== Task data

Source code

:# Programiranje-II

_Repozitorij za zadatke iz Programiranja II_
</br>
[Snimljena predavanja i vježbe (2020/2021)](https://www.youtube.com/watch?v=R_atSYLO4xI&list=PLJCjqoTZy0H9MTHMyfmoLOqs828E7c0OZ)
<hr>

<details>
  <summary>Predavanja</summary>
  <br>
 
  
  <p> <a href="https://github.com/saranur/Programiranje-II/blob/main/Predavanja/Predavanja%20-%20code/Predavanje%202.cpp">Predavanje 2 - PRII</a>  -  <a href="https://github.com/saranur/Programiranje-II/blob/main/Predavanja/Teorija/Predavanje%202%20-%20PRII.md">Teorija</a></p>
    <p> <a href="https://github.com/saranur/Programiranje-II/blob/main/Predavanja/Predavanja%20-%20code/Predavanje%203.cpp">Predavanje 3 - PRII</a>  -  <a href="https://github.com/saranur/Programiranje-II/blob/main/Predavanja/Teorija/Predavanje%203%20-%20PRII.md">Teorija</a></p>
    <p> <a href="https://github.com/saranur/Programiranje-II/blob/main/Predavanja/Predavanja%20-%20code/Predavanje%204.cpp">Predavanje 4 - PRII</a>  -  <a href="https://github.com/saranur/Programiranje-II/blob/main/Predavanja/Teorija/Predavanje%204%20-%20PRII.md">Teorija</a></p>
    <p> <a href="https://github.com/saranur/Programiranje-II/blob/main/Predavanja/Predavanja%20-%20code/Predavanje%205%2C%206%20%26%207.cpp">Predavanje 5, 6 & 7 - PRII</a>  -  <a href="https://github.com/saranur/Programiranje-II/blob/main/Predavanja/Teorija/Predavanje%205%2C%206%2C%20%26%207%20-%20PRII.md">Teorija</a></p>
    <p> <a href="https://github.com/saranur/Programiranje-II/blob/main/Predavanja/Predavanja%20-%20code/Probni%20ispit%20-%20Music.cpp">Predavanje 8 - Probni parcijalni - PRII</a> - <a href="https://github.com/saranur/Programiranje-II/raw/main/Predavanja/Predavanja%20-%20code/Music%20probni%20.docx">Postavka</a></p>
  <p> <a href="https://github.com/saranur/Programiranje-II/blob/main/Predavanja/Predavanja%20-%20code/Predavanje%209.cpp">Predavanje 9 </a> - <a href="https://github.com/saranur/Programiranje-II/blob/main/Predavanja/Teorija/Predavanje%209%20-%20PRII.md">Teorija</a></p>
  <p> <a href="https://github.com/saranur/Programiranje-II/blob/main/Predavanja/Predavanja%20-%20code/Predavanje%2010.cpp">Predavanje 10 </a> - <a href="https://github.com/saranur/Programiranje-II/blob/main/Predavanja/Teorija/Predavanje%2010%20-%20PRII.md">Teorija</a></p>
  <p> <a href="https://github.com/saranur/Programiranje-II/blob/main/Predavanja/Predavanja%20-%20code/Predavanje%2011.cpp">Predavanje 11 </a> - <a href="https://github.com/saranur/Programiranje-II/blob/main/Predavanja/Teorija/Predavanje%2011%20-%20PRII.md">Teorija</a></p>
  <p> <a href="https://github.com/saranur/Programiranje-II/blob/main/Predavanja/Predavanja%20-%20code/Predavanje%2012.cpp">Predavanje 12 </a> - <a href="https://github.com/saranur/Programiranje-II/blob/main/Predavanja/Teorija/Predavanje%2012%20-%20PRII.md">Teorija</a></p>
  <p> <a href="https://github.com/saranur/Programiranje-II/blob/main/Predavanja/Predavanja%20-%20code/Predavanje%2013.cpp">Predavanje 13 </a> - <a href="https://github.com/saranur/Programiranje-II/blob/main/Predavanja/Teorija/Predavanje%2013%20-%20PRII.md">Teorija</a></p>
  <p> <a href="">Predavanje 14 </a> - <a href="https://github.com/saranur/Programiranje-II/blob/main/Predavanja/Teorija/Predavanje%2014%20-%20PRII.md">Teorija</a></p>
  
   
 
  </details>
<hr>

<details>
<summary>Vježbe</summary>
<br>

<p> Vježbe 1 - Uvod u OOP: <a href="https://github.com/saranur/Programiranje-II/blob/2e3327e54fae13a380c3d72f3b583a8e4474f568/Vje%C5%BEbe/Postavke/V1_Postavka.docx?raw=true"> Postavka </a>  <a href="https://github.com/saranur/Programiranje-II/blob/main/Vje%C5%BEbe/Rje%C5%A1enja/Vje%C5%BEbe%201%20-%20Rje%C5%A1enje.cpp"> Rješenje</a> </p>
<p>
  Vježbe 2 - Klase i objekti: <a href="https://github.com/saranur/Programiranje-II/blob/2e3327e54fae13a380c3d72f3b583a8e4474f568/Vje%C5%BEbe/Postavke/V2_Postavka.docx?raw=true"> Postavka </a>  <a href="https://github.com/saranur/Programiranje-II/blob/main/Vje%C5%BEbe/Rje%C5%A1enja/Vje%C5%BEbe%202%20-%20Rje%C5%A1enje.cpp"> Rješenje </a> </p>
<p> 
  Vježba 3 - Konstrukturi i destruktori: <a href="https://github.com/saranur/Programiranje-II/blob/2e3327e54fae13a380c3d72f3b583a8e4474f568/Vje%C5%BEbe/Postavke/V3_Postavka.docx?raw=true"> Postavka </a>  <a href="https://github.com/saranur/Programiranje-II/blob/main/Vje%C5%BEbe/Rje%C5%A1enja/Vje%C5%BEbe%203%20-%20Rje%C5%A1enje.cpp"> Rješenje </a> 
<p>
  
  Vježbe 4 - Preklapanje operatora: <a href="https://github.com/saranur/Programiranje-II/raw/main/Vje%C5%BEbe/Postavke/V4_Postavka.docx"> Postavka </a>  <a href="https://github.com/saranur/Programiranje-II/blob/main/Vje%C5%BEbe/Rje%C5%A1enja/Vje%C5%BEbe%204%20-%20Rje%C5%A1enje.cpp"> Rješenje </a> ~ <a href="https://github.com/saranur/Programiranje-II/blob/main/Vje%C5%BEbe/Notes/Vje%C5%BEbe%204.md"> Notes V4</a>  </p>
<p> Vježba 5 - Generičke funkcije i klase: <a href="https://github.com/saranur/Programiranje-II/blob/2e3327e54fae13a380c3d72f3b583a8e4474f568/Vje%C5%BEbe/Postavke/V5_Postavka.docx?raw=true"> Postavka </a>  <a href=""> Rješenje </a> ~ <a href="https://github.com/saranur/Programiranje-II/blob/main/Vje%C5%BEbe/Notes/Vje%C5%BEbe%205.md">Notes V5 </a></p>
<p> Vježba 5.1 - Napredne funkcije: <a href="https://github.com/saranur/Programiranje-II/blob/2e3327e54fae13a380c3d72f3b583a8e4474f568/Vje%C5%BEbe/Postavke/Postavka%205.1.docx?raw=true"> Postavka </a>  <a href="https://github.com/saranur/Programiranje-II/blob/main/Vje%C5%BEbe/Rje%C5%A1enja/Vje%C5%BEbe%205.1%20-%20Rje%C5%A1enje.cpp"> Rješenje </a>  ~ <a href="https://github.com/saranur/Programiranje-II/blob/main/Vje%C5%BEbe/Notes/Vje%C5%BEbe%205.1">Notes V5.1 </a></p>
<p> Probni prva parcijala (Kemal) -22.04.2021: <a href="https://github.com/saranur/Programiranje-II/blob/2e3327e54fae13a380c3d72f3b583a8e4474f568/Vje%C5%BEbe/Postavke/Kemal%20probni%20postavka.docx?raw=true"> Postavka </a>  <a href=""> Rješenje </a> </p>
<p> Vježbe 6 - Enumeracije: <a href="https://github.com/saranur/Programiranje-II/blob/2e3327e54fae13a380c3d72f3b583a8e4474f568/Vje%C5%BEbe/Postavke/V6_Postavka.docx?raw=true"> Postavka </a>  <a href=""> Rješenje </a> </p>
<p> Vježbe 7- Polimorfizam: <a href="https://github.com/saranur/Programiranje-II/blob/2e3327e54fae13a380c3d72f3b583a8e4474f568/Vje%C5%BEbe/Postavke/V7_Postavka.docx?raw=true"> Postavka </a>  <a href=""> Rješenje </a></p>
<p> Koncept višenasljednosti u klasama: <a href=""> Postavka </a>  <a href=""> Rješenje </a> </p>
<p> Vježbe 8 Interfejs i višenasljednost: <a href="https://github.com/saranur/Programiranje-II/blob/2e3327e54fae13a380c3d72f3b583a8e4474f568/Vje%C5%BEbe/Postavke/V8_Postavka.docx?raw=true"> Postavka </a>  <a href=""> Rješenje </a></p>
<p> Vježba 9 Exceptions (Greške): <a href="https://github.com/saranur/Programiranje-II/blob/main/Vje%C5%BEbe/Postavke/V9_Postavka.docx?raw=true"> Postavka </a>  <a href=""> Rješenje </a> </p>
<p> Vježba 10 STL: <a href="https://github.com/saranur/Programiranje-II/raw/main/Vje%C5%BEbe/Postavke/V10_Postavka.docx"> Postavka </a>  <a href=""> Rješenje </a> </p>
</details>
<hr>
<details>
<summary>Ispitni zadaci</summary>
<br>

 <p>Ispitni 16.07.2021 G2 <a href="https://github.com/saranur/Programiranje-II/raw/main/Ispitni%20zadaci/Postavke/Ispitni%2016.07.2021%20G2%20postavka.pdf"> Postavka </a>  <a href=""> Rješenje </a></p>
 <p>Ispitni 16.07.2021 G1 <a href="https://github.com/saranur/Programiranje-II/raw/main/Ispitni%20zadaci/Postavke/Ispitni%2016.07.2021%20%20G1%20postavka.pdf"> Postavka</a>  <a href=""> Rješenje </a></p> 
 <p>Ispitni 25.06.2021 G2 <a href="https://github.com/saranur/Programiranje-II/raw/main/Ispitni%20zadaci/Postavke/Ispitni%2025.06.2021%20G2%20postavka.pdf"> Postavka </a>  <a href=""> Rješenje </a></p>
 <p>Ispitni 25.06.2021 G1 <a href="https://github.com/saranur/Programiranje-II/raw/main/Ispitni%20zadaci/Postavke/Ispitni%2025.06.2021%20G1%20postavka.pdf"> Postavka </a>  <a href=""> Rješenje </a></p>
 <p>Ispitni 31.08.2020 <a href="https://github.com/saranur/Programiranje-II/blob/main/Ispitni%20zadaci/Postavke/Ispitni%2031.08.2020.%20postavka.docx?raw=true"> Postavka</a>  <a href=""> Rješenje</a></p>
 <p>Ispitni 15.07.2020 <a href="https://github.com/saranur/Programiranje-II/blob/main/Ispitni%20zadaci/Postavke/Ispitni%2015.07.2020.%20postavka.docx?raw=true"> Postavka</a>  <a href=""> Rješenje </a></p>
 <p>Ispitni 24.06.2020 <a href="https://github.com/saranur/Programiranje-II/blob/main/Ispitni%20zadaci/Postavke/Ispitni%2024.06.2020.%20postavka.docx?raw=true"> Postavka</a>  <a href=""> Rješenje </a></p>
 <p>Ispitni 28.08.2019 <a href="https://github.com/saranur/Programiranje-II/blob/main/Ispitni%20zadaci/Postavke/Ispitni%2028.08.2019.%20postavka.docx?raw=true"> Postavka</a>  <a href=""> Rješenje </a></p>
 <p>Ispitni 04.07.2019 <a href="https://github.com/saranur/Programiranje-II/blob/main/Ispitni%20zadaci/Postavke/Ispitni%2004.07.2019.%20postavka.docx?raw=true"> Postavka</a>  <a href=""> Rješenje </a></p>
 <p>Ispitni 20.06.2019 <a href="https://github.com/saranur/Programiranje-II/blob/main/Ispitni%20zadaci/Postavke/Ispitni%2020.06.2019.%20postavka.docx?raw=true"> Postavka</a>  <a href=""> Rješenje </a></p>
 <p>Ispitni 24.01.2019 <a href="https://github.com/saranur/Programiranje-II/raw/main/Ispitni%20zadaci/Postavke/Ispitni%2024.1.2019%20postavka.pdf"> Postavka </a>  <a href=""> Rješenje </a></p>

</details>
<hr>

====

Return a copy of each line in the records above that has "summary" in it.

_Result of this task_
  <summary>Predavanja</summary>
<summary>Vježbe</summary>
<summary>Ispitni zadaci</summary>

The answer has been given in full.